Repetition must be exact and must stop with the line bearing "of income and expense transactions.". It begins at the first line of the records and includes no pictures.

####

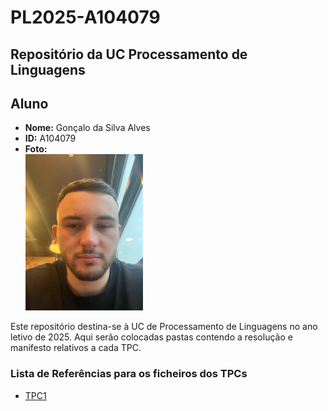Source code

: # PL2025-A104079

## Repositório da UC Processamento de Linguagens

## Aluno

- **Nome:** Gonçalo da Silva Alves
- **ID:** A104079
- **Foto:** <br/> <img src="pic.jpeg" alt="Profile picture" width="188" height="250"/>

Este repositório destina-se à UC de Processamento de Linguagens no ano letivo de 2025. Aqui serão colocadas pastas contendo a resolução e manifesto relativos a cada TPC.

### Lista de Referências para os ficheiros dos TPCs

- [TPC1](./TPC1)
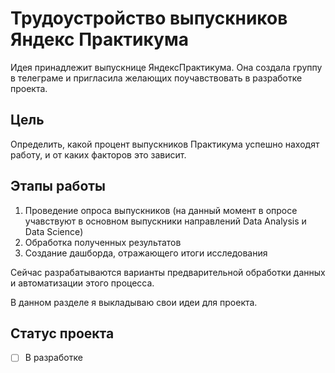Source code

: # Трудоустройство выпускников Яндекс Практикума
Идея принадлежит выпускнице ЯндексПрактикума. Она создала группу в телеграме и пригласила желающих поучавствовать в разработке проекта.

## Цель
Определить, какой процент выпускников Практикума успешно находят работу, и от каких факторов это зависит.

## Этапы работы
1. Проведение опроса выпускников (на данный момент в опросе учавствуют в основном выпускники направлений Data Analysis и Data Science)
2. Обработка полученных результатов
3. Создание дашборда, отражающего итоги исследования

Сейчас разрабатываются варианты предварительной обработки данных и автоматизации этого процесса.

В данном разделе я выкладываю свои идеи для проекта.

## Статус проекта
- [ ] В разработке
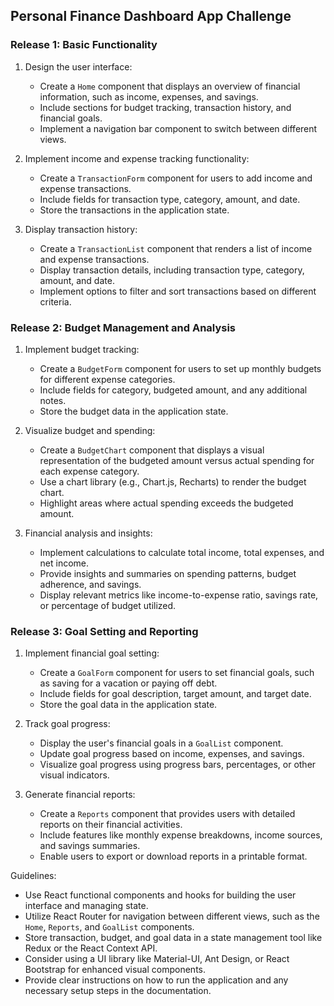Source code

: ## Personal Finance Dashboard App Challenge

### Release 1: Basic Functionality

1. Design the user interface:
   - Create a `Home` component that displays an overview of financial information, such as income, expenses, and savings.
   - Include sections for budget tracking, transaction history, and financial goals.
   - Implement a navigation bar component to switch between different views.

2. Implement income and expense tracking functionality:
   - Create a `TransactionForm` component for users to add income and expense transactions.
   - Include fields for transaction type, category, amount, and date.
   - Store the transactions in the application state.

3. Display transaction history:
   - Create a `TransactionList` component that renders a list of income and expense transactions.
   - Display transaction details, including transaction type, category, amount, and date.
   - Implement options to filter and sort transactions based on different criteria.

### Release 2: Budget Management and Analysis

1. Implement budget tracking:
   - Create a `BudgetForm` component for users to set up monthly budgets for different expense categories.
   - Include fields for category, budgeted amount, and any additional notes.
   - Store the budget data in the application state.

2. Visualize budget and spending:
   - Create a `BudgetChart` component that displays a visual representation of the budgeted amount versus actual spending for each expense category.
   - Use a chart library (e.g., Chart.js, Recharts) to render the budget chart.
   - Highlight areas where actual spending exceeds the budgeted amount.

3. Financial analysis and insights:
   - Implement calculations to calculate total income, total expenses, and net income.
   - Provide insights and summaries on spending patterns, budget adherence, and savings.
   - Display relevant metrics like income-to-expense ratio, savings rate, or percentage of budget utilized.

### Release 3: Goal Setting and Reporting

1. Implement financial goal setting:
   - Create a `GoalForm` component for users to set financial goals, such as saving for a vacation or paying off debt.
   - Include fields for goal description, target amount, and target date.
   - Store the goal data in the application state.

2. Track goal progress:
   - Display the user's financial goals in a `GoalList` component.
   - Update goal progress based on income, expenses, and savings.
   - Visualize goal progress using progress bars, percentages, or other visual indicators.

3. Generate financial reports:
   - Create a `Reports` component that provides users with detailed reports on their financial activities.
   - Include features like monthly expense breakdowns, income sources, and savings summaries.
   - Enable users to export or download reports in a printable format.

Guidelines:
- Use React functional components and hooks for building the user interface and managing state.
- Utilize React Router for navigation between different views, such as the `Home`, `Reports`, and `GoalList` components.
- Store transaction, budget, and goal data in a state management tool like Redux or the React Context API.
- Consider using a UI library like Material-UI, Ant Design, or React Bootstrap for enhanced visual components.
- Provide clear instructions on how to run the application and any necessary setup steps in the documentation.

####

— Task result —
Source code

: # PL2025-A104079

## Repositório da UC Processamento de Linguagens

## Aluno

- **Nome:** Gonçalo da Silva Alves
- **ID:** A104079
- **Foto:** <br/> <img src="pic.jpeg" alt="Profile picture" width="188" height="250"/>

Este repositório destina-se à UC de Processamento de Linguagens no ano letivo de 2025. Aqui serão colocadas pastas contendo a resolução e manifesto relativos a cada TPC.

### Lista de Referências para os ficheiros dos TPCs

- [TPC1](./TPC1)
Source code

: # Трудоустройство выпускников Яндекс Практикума
Идея принадлежит выпускнице ЯндексПрактикума. Она создала группу в телеграме и пригласила желающих поучавствовать в разработке проекта.

## Цель
Определить, какой процент выпускников Практикума успешно находят работу, и от каких факторов это зависит.

## Этапы работы
1. Проведение опроса выпускников (на данный момент в опросе учавствуют в основном выпускники направлений Data Analysis и Data Science)
2. Обработка полученных результатов
3. Создание дашборда, отражающего итоги исследования

Сейчас разрабатываются варианты предварительной обработки данных и автоматизации этого процесса.

В данном разделе я выкладываю свои идеи для проекта.

## Статус проекта
- [ ] В разработке
Source code

: ## Personal Finance Dashboard App Challenge

### Release 1: Basic Functionality

1. Design the user interface:
   - Create a `Home` component that displays an overview of financial information, such as income, expenses, and savings.
   - Include sections for budget tracking, transaction history, and financial goals.
   - Implement a navigation bar component to switch between different views.

2. Implement income and expense tracking functionality:
   - Create a `TransactionForm` component for users to add income and expense transactions.
   - Include fields for transaction type, category, amount, and date.
   - Store the transactions in the application state.

3. Display transaction history:
   - Create a `TransactionList` component that renders a list of income and expense transactions.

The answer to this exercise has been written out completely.